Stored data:
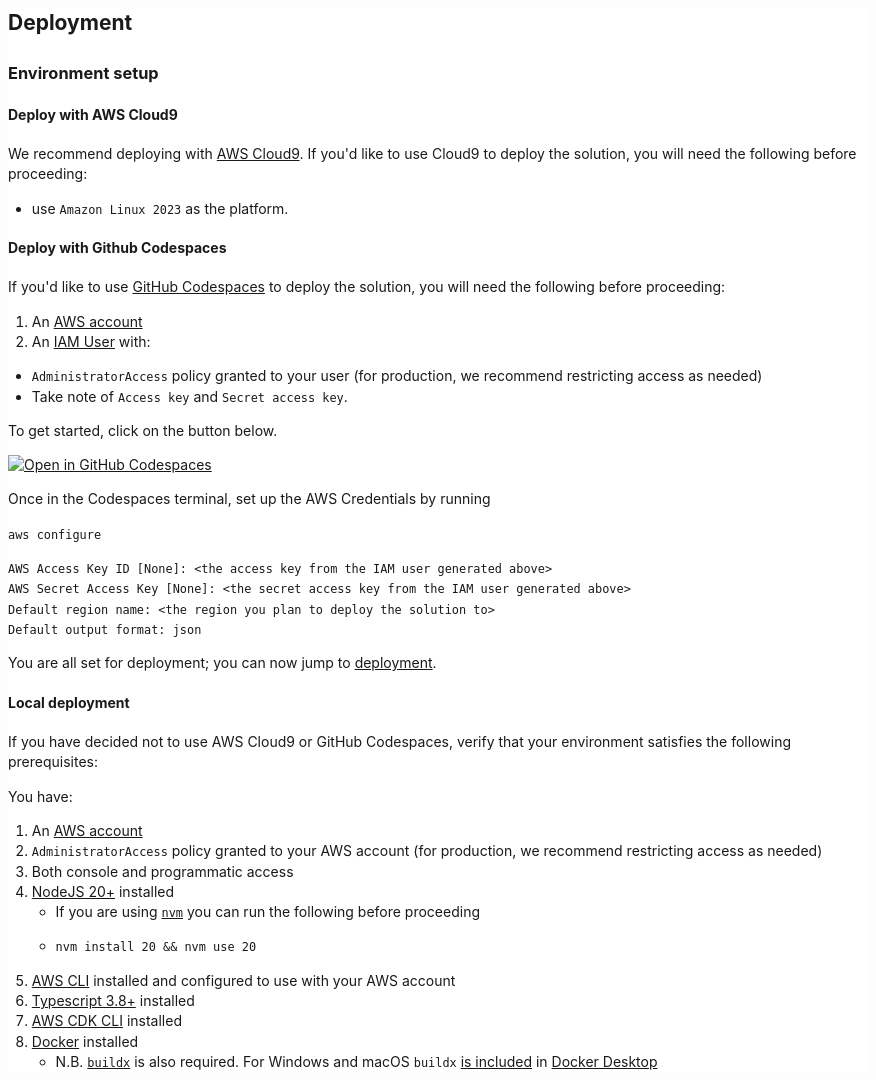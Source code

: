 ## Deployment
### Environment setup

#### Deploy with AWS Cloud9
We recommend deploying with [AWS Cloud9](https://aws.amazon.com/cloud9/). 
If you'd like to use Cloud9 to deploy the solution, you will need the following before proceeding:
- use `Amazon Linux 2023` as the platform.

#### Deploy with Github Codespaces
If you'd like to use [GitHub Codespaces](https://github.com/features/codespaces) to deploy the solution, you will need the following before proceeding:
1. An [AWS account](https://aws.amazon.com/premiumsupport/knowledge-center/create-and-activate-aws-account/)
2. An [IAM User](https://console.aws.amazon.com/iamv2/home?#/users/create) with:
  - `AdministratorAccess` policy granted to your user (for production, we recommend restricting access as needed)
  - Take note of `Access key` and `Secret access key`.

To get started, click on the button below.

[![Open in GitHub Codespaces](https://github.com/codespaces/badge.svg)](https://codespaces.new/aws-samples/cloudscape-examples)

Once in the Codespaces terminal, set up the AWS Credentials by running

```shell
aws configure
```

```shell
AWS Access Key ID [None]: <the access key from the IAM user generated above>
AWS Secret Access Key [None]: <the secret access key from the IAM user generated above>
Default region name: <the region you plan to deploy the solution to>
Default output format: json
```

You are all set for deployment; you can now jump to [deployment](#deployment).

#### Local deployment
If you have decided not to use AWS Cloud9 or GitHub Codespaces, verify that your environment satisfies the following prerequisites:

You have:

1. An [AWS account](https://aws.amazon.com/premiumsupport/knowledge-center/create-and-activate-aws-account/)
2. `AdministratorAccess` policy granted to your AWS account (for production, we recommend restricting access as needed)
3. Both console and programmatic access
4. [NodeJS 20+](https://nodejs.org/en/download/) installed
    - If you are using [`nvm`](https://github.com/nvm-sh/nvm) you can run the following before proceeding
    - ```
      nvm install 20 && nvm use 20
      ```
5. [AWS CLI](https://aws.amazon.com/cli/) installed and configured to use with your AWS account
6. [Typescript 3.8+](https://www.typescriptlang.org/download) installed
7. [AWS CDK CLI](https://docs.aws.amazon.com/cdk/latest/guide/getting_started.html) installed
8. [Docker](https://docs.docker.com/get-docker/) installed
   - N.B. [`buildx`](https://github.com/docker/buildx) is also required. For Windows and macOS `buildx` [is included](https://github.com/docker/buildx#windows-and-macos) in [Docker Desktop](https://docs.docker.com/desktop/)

• **What to produce**
Restate word for word only the lines above from the line containing "to your AWS" to the line containing "4. [NodeJS 20+](https://nodejs.org/en/download/)", both of them included.

• **Expected answer**
2. `AdministratorAccess` policy granted to your AWS account (for production, we recommend restricting access as needed)
3. Both console and programmatic access
4. [NodeJS 20+](https://nodejs.org/en/download/) installed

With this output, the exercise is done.